* [Exercise requirements]: For each record below, output its text exactly and skip any picture.

* [Records to use]:
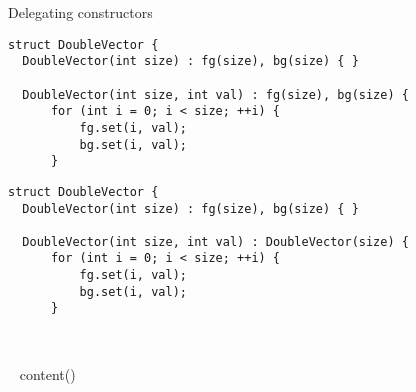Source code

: \begin{frame}[fragile]{Delegating constructors}
    \begin{lstlisting}[style=normal,firstnumber=1]
struct DoubleVector {
  DoubleVector(int size) : fg(size), bg(size) { }

  DoubleVector(int size, int val) : fg(size), bg(size) {
      for (int i = 0; i < size; ++i) {
          fg.set(i, val);
          bg.set(i, val);
      }
        \end{lstlisting}
        \pause
    \begin{lstlisting}[style=normal,firstnumber=1]
struct DoubleVector {
  DoubleVector(int size) : fg(size), bg(size) { }

  DoubleVector(int size, int val) : DoubleVector(size) {
      for (int i = 0; i < size; ++i) {
          fg.set(i, val);
          bg.set(i, val);
      }
        \end{lstlisting}
\end{frame}


~%

~{ content() }~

* [Result for this task]:
Source code

: \begin{frame}[fragile]{Delegating constructors}
    \begin{lstlisting}[style=normal,firstnumber=1]
struct DoubleVector {
  DoubleVector(int size) : fg(size), bg(size) { }

  DoubleVector(int size, int val) : fg(size), bg(size) {
      for (int i = 0; i < size; ++i) {
          fg.set(i, val);
          bg.set(i, val);
      }
        \end{lstlisting}
        \pause
    \begin{lstlisting}[style=normal,firstnumber=1]
struct DoubleVector {
  DoubleVector(int size) : fg(size), bg(size) { }

  DoubleVector(int size, int val) : DoubleVector(size) {
      for (int i = 0; i < size; ++i) {
          fg.set(i, val);
          bg.set(i, val);
      }
        \end{lstlisting}
\end{frame}


~%

~{ content() }~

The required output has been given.